Something I would like to do in theory but rarely manage to do in practice is to read more thoughtful political writing from people who disagree with me. Partly that's to broaden my intellectual horizons; partly it's a useful reminder that the current polarized political climate in the United States does not imply that the intellectual tradition of conservatism is devoid of merit. While it's not a complete solution, one way to edge up on such reading is to read books by conservatives that are focused on topics where they and I largely agree.

In this case, that topic is the appalling spectacle of consequence-free government bailouts of incompetently-run financial institutions, coordinated by their co-conspirators inside the federal government and designed to ensure that obscenely large salaries and bonuses continued to flow to exactly the people most responsible for the financial crisis. If I sound a little heated on this topic, well, consider it advance warning for the rest of the review. Suffice it to say that I consider Timothy Geithner to be one of the worst Secretaries of the Treasury in the history of the United States, a position for which the competition is fierce.

Some background on the US financial regulatory system might be helpful here. I'm reasonably well-read on this topic and still learned more about some of the subtleties.

The FDIC, which Bair headed, provides deposit insurance to all of the banks. This ensures that whatever happens to the bank, all depositors of up to $100,000 (now $250,000 due to a law that was passed as part of the events of this book) are guaranteed to get every cent of their money. This deposit insurance is funded by fees charged to every bank, not by general taxes, although the FDIC has an emergency line of credit with the Treasury it can call on (and had to during the savings and loan crisis in the early 1990s).

The FDIC is also the primary federal regulator for state banks. It is not the regulator for federal banks; those are regulated by the Office of the Comptroller of the Currency (OCC) and, at the time of events in this book, the Office of Thrift Supervision (OTS), which regulated Savings and Loans. Some additional regulation of federal banks is done by the Federal Reserve. The FDIC is a "backup" regulator to those other institutions and has some special powers related to its function of providing deposit insurance, but it doesn't in general have the power to demand changes of federal banks, only the smaller state banks.
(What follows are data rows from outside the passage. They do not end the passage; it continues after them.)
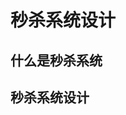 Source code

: 

# 秒杀系统设计  


## 什么是秒杀系统  


<!-- 

qps飘高  
我是如何将系统QPS从300提升到6000的
https://blog.csdn.net/u012562943/article/details/100879341


高并发架构系列：什么是流量削峰？如何解决秒杀业务的削峰场景
https://blog.csdn.net/m0_37125796/article/details/88833419

-->


## 秒杀系统设计  


<!-- 
 
秒杀系统的架构分析与实战
https://mp.weixin.qq.com/s/CUTG32SaLST9nmhBP1PgkA
经验：一个秒杀系统的设计思考
https://mp.weixin.qq.com/s/cyR59SLxOqpC5my8vl8VnQ
秒杀架构模型设计，怎么搞？ 
https://mp.weixin.qq.com/s/ZMoLa1dlgDEPG7kAqS79tg
这一次，彻底弄懂“秒杀系统” 
https://mp.weixin.qq.com/s?__biz=MjM5ODI5Njc2MA==&mid=2655826732&idx=1&sn=2ff974a229fa8276646e4343990e8556&chksm=bd74fefb8a0377ed814522413f5a5a4cd98272f2e1a7f09dabe25d1797c5b406d12d91eecd87&mpshare=1&scene=1&srcid=&sharer_sharetime=1568201541445&sharer_shareid=b256218ead787d58e0b58614a973d00d&key=2a4ff15fdd84634657a339ecc4fdb0102ba0a10162fa7605c55832121ed738b7f126631b73f50506cd4b8837d56d64dcca233432973943b22a4658512020508fc3611c27ffb677dd0c1b272049e052d2&ascene=1&uin=MTE1MTYxNzY2MQ%3D%3D&devicetype=Windows+10&version=62060844&lang=zh_CN&pass_ticket=itx1gApiSjQ3hWB5NxczIuCswqlR4CHjqy8rNSbMiIlPrLAnYQ1%2BCdb6ALXoRgGH
《吊打面试官》系列-秒杀系统设计
https://juejin.im/post/5dd09f5af265da0be72aacbd
实战 Spring Cloud 微服务架构下的“秒杀”（含代码） 
https://mp.weixin.qq.com/s?__biz=MzI4ODQ3NjE2OA==&mid=2247485875&idx=1&sn=0ff0a0c4ea9c5a36334d80de83f1084c&chksm=ec3c94d4db4b1dc29283aae847140827bf8db0a8d4113a5a8f6f15d1f9daf2207ce8f36221c8&mpshare=1&scene=1&srcid=&sharer_sharetime=1574610504784&sharer_shareid=b256218ead787d58e0b58614a973d00d&key=0414aa86a61cc65d5075224c9bbe07dc0ec18127df5a5dec0b896c957b5c02e89ace501c4a5805f1846578d33bb68bc07855abfe1d7425e5bf5ee862303da6da1ac182a521552200e8715143232cc369&ascene=1&uin=MTE1MTYxNzY2MQ%3D%3D&devicetype=Windows+10&version=62070152&lang=zh_CN&pass_ticket=NUAXVXOtx23t%2B2qP0pIU2igFgFZyp%2BSpoLm3b%2FFpPXb%2FFprtG9Q72sqp35P17oGU
使用 Redis 搭建电商秒杀系统
https://mp.weixin.qq.com/s/qgGS7ODqdQIHFtKnVlvIDQ
秒杀系统设计～亿级用户
https://mp.weixin.qq.com/s/tdpht9QeGZlqYOu2vidHLg
 进阶：秒杀系统是如何设计的？ 
https://mp.weixin.qq.com/s/4jYEvq7tIlbLOLGvXI4prg
秒杀系统设计的 5 个要点：前端三板斧＋后端两条路！ 
https://mp.weixin.qq.com/s/8TWZG0rkTuvBqw3abPDE2w
还不知道【秒杀系统】如何设计？ 
https://mp.weixin.qq.com/s/CYa_YGVGCnozus2K9UTfNA

-->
This turns out to be rather important in the financial crisis: bad state banks regulated by the FDIC were sold off or closed, but the huge federal banks regulated by the OCC and OTS were bailed out via various arranged mergers, loan guarantees, or direct infusions of taxpayer money. Bair's argument is that this difference is partly due to the ethos of the FDIC and its well-developed process for closing troubled banks. The standard counter-argument is that the large national banks were far too large to put through that or some similar process without massive damage to the economy. (Bair strenuously disagrees.)

Bair's account starts in 2006, by which point the crisis was already probably inevitable, and contains a wealth of information about the banking side of the crisis itself and its immediate aftermath. Her story is one of consistent pressure by the FDIC to increase bank capital requirements and downgrade risk ratings of institutions, and consistent pressure by the OCC, OTS, and Geithner (first as the head of the New York branch of the Federal Reserve and then as Treasury Secretary) to decrease capital requirements even in the height of the crisis and allow banks to use ever-more-creative funding models backed by government guarantees. Bair fleshes this out with considerable detail about how capital requirements are measured, how the loan guarantees were structured, the internal arguments over how to get control of the crisis, and the subsequent fights in Congress over Dodd-Frank and how TARP money was spent.

(TARP, the Troubled Asset Relief Program, was the Congressional emergency measure passed during the height of the crisis to fund government purchases and restructuring of troubled mortgage debt. As Bair describes, and has been exhaustively detailed elsewhere, it was never really used for that. The government almost immediately repurposed it for direct bailouts of financial institutions and provided almost no meaningful mortgage restructuring.)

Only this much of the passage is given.